==== Available data ====
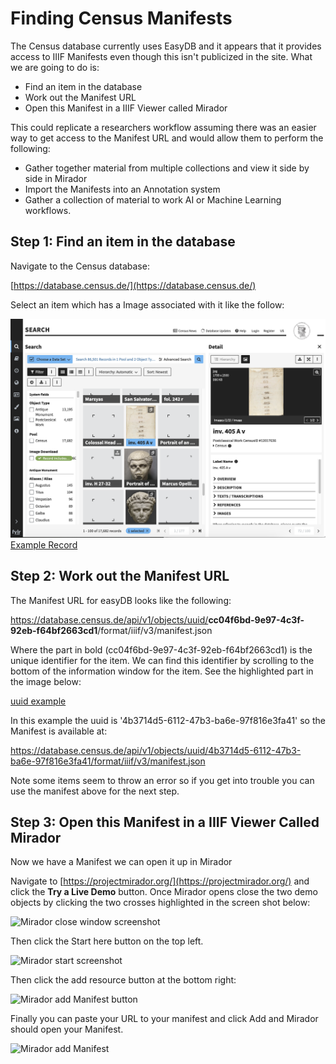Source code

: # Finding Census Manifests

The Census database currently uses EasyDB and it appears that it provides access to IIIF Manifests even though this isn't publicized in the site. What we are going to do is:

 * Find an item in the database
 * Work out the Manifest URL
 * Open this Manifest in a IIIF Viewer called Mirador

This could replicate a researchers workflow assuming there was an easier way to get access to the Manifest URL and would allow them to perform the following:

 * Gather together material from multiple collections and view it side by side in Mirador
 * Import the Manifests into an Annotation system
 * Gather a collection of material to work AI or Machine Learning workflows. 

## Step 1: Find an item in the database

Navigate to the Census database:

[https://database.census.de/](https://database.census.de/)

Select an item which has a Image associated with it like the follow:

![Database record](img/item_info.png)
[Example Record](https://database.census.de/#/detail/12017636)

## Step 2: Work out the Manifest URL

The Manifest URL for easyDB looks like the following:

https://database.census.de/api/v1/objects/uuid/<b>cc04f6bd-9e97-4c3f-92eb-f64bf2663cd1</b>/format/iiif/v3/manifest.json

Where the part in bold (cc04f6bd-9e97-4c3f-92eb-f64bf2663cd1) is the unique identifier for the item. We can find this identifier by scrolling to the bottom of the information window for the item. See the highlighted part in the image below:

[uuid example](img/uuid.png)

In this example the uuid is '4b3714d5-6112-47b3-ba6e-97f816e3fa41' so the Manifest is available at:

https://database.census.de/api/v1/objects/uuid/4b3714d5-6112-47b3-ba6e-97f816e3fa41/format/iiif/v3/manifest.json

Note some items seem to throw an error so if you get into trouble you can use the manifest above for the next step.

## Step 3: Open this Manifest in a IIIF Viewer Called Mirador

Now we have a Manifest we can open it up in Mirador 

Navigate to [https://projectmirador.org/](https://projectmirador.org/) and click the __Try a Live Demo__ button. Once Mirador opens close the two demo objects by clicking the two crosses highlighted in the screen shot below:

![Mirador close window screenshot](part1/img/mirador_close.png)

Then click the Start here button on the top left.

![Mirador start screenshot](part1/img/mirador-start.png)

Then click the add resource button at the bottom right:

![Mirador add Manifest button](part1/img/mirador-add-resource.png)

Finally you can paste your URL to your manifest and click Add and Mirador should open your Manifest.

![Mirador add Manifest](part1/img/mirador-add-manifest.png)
====
==== Available data ====
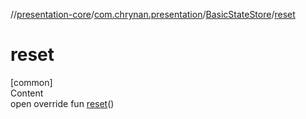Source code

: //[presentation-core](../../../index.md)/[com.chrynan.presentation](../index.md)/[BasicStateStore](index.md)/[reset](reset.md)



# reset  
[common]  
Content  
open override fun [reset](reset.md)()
====
### What to do
Pull out each line of the listing that holds the string "access".

### Worked solution
The Census database currently uses EasyDB and it appears that it provides access to IIIF Manifests even though this isn't publicized in the site. What we are going to do is:
This could replicate a researchers workflow assuming there was an easier way to get access to the Manifest URL and would allow them to perform the following:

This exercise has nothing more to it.